Data records |

= Beginning of Section =

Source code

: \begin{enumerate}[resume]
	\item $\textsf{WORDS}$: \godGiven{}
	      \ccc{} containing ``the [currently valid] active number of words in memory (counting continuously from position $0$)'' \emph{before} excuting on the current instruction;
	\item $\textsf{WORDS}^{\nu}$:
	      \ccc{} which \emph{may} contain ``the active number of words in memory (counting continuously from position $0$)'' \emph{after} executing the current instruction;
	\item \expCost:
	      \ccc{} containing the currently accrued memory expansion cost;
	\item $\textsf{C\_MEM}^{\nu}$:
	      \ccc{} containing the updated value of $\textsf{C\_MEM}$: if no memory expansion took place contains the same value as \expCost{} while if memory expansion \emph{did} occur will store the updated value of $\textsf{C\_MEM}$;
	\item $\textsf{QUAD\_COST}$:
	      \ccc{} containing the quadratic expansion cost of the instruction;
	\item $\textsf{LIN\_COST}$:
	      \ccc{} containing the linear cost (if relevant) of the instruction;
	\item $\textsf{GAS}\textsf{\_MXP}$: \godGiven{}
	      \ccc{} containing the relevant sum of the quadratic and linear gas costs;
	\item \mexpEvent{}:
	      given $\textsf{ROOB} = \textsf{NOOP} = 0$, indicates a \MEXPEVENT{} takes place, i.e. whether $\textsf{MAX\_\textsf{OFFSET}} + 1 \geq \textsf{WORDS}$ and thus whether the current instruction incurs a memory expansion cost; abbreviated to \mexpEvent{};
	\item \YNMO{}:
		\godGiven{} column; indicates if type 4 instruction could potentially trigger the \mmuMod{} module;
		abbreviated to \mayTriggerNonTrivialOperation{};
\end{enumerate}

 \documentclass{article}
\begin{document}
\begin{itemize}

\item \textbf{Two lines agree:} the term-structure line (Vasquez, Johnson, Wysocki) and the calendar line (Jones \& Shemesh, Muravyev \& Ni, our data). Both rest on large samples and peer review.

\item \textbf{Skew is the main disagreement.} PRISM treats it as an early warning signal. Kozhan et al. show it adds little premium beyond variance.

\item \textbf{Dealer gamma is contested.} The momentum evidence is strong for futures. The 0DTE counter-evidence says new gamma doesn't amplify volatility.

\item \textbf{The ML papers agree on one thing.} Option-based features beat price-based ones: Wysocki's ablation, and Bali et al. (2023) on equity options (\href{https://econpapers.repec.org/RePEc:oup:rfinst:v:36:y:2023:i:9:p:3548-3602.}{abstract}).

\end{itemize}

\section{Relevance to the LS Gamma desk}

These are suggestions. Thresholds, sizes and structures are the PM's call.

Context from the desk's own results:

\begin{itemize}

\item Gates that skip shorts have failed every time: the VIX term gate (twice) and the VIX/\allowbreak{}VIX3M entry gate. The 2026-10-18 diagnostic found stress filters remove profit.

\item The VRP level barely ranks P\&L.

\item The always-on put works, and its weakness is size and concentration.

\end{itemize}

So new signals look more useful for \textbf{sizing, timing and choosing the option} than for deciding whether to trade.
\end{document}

= End of Section =

Exercise | Whenever the string "mexpEvent" occurs in a line of the entries above, copy that line.

Output |
	\item \mexpEvent{}:
	      given $\textsf{ROOB} = \textsf{NOOP} = 0$, indicates a \MEXPEVENT{} takes place, i.e. whether $\textsf{MAX\_\textsf{OFFSET}} + 1 \geq \textsf{WORDS}$ and thus whether the current instruction incurs a memory expansion cost; abbreviated to \mexpEvent{};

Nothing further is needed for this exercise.